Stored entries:
=======

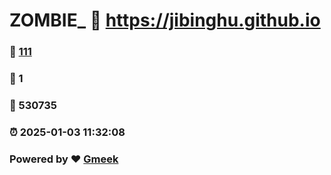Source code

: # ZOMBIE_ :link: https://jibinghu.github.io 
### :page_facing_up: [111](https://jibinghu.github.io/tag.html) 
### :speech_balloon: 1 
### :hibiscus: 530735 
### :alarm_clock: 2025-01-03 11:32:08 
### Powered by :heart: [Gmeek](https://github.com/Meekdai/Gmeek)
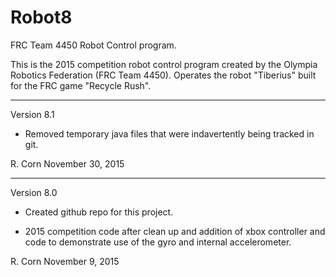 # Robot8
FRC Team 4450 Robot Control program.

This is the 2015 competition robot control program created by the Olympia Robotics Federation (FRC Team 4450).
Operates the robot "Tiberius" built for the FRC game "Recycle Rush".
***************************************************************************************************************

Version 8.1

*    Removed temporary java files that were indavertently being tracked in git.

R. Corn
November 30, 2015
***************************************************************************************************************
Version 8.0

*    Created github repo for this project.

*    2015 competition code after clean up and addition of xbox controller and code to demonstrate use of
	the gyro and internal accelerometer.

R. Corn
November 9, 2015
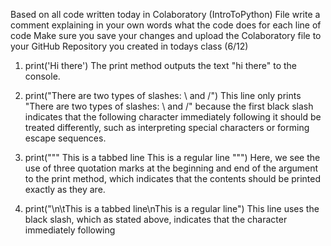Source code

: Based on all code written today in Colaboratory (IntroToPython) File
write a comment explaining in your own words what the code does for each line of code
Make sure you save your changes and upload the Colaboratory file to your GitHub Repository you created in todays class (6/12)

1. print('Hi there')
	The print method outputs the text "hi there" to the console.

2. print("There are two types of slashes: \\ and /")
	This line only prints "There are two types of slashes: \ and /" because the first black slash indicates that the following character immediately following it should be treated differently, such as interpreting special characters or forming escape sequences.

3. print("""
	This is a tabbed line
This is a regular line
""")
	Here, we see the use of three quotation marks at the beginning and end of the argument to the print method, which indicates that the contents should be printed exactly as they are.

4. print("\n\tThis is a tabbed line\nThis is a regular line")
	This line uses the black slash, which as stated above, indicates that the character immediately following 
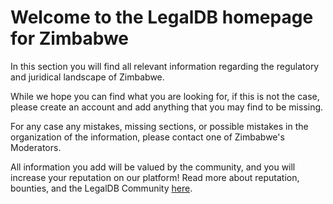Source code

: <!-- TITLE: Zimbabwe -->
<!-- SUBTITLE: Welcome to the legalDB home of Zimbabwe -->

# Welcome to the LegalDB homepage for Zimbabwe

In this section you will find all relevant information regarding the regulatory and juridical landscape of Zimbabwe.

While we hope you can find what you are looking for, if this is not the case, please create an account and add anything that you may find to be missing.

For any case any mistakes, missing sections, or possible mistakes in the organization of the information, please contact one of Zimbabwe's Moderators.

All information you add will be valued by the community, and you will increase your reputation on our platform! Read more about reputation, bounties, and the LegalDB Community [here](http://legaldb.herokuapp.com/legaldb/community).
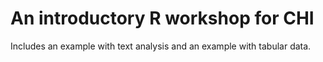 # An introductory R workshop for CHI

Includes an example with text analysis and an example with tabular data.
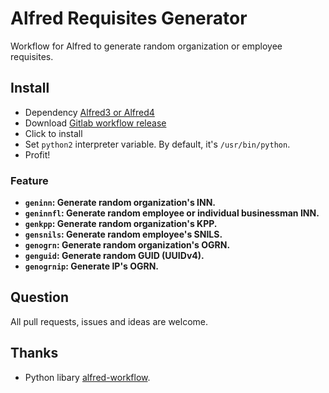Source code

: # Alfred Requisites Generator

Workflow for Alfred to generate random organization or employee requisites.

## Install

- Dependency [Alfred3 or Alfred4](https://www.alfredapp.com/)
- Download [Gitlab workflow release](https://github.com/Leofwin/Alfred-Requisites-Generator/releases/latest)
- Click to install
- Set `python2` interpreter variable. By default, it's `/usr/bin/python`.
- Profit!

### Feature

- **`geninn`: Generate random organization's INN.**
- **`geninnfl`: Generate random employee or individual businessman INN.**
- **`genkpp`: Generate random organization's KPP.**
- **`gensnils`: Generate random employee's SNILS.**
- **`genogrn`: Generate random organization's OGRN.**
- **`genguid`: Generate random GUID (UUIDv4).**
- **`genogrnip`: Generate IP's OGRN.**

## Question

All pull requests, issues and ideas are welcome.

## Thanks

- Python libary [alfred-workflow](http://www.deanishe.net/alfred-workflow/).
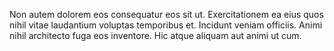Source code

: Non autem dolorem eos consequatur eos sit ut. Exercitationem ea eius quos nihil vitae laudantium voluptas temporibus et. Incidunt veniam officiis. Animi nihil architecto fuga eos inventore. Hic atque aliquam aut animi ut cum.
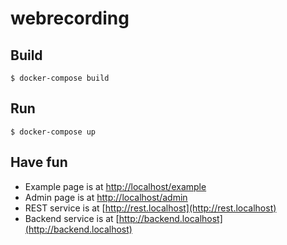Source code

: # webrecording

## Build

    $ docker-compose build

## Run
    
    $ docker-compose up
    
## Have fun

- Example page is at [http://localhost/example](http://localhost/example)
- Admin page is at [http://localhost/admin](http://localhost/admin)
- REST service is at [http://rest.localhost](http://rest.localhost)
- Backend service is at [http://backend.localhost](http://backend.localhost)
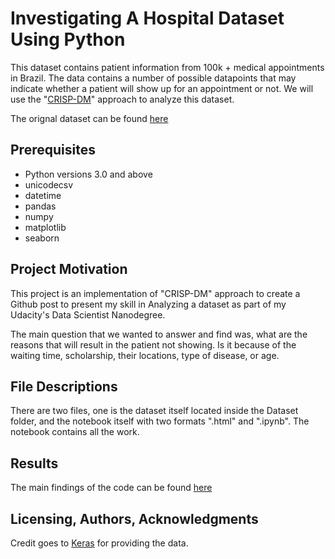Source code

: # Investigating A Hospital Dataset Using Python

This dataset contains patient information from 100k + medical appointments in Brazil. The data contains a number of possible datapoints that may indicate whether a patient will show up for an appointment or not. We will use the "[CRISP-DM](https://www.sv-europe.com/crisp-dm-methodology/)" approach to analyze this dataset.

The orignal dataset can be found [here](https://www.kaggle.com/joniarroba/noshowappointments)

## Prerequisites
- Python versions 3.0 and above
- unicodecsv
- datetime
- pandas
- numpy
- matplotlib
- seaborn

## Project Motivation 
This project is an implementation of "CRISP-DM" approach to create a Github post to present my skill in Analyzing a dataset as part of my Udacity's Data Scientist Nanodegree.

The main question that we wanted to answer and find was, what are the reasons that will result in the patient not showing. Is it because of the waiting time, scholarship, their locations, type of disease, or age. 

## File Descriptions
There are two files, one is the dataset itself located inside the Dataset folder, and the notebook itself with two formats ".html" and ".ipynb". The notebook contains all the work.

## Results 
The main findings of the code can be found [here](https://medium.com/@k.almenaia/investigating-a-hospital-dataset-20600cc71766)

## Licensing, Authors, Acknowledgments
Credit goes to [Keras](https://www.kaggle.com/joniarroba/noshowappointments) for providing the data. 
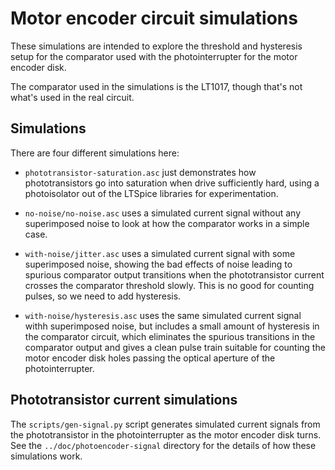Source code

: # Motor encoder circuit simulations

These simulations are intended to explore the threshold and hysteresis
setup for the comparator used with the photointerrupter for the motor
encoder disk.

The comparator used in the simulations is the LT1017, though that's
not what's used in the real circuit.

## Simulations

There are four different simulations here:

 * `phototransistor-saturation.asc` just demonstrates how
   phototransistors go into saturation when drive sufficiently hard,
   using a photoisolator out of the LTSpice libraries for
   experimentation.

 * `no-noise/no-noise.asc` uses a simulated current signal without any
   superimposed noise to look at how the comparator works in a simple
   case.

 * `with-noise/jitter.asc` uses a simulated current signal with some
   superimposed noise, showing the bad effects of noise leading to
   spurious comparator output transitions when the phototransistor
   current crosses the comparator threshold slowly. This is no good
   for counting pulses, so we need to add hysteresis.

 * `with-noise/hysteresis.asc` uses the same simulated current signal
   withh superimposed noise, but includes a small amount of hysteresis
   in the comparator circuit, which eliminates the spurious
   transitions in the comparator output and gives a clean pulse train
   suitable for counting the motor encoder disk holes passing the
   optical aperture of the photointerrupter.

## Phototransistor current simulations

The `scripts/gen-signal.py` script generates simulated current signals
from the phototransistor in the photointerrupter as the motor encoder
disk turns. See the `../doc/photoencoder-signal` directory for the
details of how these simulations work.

=======

Instructions for the copy: start at the first entry, stop after the line containing "This line only", keep every line exact, and drop the pictures.

Source code

: # ZOMBIE_ :link: https://jibinghu.github.io 
### :page_facing_up: [111](https://jibinghu.github.io/tag.html) 
### :speech_balloon: 1 
### :hibiscus: 530735 
### :alarm_clock: 2025-01-03 11:32:08 
### Powered by :heart: [Gmeek](https://github.com/Meekdai/Gmeek)
 # Robot8
FRC Team 4450 Robot Control program.

This is the 2015 competition robot control program created by the Olympia Robotics Federation (FRC Team 4450).
Operates the robot "Tiberius" built for the FRC game "Recycle Rush".
***************************************************************************************************************

Version 8.1

*    Removed temporary java files that were indavertently being tracked in git.

R. Corn
November 30, 2015
***************************************************************************************************************
Version 8.0

*    Created github repo for this project.

*    2015 competition code after clean up and addition of xbox controller and code to demonstrate use of
	the gyro and internal accelerometer.

R. Corn
November 9, 2015
Source code

: Based on all code written today in Colaboratory (IntroToPython) File
write a comment explaining in your own words what the code does for each line of code
Make sure you save your changes and upload the Colaboratory file to your GitHub Repository you created in todays class (6/12)

1. print('Hi there')
	The print method outputs the text "hi there" to the console.

2. print("There are two types of slashes: \\ and /")
	This line only prints "There are two types of slashes: \ and /" because the first black slash indicates that the following character immediately following it should be treated differently, such as interpreting special characters or forming escape sequences.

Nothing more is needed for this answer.